白井喬二の「源平盛衰記」(下)を読了。下巻は最初から最後まで、源義経の話です。前半で木曽義仲を宇治川の合戦で打ち破り、その後一ノ谷の戦い、屋島の戦い、壇ノ浦の戦いと平家を三連続で大敗させ、ついには平家を滅亡に導きながら、その後頼朝から理不尽に憎まれ、平家を打ち倒した大功に対して報いられることもなく、最後は衣川の館で自害するまでを描きます。
壇ノ浦の戦いでは、平家の大将平知盛が、唐船という大きな船にわざと雑兵だけを乗せておき、名だたる武将はわざと小舟に乗せて、源氏の船が唐船をめがけて押し寄せてきたら、それを小舟で取り囲んで攻撃し殲滅を図る、という作戦を立てていました。ところが、阿波の民部重能(田口成良)という武将が、最初平家に味方しておきながら、戦いの途中で突然白旗をかかげて源氏に寝返っただけでなく、知盛の折角の作戦を源氏側にばらしてしまったため、源氏はこの作戦について対策できたということです。この重能の裏切りがなかったら、壇ノ浦の戦いは平家の勝利に終わっていたかもしれません。阿波弁でいう「へらこい」とは、この重能のような人を言うのでしょうか。

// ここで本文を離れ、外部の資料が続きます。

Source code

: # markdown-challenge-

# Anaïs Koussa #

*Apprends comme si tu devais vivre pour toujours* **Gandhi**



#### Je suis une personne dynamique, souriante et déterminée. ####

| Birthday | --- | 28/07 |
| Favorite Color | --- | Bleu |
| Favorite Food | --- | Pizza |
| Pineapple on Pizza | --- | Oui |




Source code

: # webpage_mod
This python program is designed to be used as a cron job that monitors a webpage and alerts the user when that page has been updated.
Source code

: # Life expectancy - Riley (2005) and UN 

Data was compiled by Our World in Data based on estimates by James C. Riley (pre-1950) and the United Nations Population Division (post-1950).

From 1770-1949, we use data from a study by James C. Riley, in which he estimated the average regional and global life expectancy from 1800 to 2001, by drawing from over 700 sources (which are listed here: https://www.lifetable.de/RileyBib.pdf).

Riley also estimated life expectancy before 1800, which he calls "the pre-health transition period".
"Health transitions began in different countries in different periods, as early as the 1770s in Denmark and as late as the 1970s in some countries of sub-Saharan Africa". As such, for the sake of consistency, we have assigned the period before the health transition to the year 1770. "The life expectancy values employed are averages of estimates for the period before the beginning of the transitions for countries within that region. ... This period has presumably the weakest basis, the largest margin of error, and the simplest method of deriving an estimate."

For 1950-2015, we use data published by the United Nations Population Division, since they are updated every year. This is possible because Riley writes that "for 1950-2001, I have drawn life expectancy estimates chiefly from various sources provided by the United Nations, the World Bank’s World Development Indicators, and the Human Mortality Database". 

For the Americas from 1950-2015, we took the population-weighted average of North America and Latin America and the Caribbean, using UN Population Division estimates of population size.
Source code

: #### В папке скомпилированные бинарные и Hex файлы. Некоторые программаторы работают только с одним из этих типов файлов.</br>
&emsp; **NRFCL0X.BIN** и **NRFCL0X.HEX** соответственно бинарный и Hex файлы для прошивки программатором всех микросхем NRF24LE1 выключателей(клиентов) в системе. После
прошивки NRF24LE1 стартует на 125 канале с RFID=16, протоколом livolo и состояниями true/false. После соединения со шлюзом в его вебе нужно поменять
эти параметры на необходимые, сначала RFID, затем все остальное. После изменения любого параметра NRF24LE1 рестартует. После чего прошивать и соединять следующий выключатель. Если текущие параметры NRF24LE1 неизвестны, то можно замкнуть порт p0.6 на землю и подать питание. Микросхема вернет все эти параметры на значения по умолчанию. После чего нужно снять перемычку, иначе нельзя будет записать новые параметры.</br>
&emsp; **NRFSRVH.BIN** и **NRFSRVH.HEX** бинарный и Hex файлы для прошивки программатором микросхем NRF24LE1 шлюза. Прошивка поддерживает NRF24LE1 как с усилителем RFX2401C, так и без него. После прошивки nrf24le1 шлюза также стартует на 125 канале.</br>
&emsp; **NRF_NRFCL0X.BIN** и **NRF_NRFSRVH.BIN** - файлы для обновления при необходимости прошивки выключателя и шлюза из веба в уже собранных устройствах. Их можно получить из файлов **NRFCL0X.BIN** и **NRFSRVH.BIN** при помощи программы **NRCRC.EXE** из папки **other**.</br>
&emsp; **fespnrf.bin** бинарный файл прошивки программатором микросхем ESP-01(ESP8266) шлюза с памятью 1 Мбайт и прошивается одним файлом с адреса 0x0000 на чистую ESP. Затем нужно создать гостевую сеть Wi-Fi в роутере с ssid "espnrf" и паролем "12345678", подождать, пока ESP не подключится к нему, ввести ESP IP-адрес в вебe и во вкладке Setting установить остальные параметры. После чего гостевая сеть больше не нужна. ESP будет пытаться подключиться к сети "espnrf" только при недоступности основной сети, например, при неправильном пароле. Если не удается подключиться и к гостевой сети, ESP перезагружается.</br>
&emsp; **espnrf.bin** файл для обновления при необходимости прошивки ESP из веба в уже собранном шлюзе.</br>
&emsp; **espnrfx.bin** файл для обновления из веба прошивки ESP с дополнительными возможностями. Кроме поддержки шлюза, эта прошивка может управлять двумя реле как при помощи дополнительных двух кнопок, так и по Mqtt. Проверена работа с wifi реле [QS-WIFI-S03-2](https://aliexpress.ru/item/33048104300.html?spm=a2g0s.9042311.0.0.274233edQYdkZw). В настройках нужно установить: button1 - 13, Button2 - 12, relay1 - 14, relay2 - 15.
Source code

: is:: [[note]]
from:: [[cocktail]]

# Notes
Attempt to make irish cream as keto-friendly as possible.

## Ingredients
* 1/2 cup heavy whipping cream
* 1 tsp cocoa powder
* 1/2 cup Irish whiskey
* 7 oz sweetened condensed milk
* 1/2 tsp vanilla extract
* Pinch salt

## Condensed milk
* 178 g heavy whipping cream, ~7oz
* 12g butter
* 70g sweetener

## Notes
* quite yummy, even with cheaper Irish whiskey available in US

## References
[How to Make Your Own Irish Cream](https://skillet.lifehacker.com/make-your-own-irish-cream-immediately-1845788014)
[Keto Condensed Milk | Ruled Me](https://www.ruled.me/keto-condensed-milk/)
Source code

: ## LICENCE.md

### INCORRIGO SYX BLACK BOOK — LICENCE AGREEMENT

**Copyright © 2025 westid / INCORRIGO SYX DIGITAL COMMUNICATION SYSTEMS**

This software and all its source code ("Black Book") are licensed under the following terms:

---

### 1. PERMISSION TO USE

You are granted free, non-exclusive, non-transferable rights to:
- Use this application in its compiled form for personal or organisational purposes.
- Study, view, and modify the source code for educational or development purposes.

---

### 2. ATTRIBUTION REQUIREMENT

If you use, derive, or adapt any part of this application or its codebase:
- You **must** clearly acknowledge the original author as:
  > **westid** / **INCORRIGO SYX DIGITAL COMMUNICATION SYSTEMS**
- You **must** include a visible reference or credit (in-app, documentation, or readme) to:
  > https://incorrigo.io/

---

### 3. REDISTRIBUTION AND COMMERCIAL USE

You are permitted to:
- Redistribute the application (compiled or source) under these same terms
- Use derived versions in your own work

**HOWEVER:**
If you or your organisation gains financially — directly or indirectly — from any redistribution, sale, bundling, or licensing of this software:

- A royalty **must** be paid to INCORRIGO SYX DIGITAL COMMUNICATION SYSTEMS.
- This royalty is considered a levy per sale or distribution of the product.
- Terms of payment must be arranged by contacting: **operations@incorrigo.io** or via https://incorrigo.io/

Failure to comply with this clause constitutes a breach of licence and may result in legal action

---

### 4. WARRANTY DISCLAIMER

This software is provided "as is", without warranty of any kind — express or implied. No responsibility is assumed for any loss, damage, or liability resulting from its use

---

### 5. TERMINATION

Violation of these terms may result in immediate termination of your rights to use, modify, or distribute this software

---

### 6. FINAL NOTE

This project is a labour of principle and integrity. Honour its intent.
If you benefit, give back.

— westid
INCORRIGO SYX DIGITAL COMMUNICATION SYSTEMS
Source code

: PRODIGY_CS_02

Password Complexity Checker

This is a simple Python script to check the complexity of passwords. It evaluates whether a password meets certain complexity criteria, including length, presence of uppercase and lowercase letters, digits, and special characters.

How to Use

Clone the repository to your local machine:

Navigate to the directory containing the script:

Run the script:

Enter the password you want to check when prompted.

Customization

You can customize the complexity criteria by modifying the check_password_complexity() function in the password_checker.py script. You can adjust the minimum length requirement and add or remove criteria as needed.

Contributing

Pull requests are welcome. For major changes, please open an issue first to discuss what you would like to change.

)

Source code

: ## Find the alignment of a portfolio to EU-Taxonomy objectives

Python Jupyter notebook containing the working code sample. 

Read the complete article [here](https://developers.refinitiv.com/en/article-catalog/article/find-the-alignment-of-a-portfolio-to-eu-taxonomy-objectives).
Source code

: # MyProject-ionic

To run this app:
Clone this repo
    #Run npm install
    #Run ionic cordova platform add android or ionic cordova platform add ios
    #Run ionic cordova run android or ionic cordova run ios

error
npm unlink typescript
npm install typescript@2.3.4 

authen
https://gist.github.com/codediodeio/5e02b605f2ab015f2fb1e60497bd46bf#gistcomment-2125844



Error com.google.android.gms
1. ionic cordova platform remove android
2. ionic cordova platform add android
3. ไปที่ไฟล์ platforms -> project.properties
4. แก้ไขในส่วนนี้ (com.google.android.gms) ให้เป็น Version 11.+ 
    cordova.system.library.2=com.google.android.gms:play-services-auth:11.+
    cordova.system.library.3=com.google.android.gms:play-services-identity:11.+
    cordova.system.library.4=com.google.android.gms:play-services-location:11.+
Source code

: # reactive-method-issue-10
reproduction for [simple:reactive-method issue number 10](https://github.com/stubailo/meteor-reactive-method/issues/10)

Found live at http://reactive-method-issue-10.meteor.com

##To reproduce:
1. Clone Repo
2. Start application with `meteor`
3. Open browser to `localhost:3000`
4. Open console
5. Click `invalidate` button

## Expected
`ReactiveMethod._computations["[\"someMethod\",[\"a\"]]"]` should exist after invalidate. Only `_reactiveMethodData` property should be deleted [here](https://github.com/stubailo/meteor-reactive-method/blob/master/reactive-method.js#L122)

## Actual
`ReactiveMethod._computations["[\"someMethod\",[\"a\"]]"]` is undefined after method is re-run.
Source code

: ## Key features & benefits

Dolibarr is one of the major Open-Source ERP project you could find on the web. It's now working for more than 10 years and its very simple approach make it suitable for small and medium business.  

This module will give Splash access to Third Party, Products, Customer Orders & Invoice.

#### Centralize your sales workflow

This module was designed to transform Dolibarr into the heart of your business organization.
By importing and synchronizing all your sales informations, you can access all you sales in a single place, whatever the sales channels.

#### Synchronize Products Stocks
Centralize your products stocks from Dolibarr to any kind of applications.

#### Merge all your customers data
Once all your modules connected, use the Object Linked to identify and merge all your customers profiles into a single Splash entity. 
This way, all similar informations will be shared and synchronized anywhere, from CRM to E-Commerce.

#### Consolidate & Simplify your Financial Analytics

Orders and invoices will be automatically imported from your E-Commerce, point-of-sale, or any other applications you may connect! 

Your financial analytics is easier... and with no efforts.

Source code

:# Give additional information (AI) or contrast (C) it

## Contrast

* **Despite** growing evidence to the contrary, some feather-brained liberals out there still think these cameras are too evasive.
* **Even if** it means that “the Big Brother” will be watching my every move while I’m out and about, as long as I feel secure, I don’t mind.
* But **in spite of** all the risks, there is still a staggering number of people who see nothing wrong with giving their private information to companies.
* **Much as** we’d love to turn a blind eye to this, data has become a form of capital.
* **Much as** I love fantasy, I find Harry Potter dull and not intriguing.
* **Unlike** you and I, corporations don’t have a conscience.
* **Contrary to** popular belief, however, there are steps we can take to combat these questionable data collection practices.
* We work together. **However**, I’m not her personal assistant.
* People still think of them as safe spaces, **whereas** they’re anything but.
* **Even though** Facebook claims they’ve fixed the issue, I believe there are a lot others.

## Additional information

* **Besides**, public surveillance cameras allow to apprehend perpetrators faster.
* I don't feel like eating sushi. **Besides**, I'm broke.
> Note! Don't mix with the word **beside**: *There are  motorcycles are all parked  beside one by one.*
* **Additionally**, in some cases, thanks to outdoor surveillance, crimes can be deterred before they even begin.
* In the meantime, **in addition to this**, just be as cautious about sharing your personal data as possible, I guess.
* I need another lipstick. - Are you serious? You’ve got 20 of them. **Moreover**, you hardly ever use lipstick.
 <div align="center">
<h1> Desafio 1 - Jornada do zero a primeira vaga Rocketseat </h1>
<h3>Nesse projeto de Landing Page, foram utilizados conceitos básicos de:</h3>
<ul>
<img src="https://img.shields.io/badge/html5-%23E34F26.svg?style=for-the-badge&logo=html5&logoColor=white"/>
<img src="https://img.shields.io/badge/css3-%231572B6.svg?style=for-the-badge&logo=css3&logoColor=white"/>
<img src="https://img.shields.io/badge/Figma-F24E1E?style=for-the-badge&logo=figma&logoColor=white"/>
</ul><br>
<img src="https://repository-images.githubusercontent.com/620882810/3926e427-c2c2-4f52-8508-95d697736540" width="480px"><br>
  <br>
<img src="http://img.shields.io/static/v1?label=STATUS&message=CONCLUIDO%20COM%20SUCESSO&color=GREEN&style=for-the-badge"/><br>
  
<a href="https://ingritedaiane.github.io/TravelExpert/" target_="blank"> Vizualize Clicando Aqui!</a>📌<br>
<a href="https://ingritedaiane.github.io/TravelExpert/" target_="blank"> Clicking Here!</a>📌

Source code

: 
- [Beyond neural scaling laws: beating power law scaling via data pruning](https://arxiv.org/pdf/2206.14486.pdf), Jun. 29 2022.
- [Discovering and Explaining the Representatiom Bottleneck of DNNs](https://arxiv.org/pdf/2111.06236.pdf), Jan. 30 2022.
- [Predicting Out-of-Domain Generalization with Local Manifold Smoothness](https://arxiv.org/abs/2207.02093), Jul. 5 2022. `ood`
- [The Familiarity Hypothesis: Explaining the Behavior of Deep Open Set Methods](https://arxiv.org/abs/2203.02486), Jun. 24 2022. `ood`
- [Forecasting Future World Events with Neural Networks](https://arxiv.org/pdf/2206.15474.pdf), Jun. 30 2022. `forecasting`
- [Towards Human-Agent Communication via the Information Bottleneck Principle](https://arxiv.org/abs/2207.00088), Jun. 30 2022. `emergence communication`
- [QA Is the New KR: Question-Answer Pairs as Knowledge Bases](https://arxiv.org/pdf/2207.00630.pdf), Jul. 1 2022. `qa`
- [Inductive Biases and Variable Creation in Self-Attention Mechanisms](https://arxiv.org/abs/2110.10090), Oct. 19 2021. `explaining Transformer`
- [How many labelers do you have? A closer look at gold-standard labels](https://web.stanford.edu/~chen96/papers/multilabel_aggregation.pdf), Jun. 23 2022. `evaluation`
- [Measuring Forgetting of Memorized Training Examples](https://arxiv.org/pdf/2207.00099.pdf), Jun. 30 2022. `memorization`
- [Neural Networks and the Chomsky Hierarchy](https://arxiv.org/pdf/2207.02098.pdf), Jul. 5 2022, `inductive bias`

頼朝の義経に対する一貫したひどい態度は、弟の軍事的才能に対する一種の嫉妬なんでしょうか。それに対し義経は、もし自分で挙兵して兵を集めて頼朝と戦えば、かなりの確率で勝ったでしょうが、保元の乱のように、源氏が親子・兄弟で敵対して争うのは馬鹿げていると、ついにそれをしないまま死んでいきます。頼朝が実の弟を殺してまで樹立した源氏の政権である鎌倉幕府ですが、史実の通り、頼朝の直系はわずか三代で絶えてしまいます。因果応報というべきでしょうか。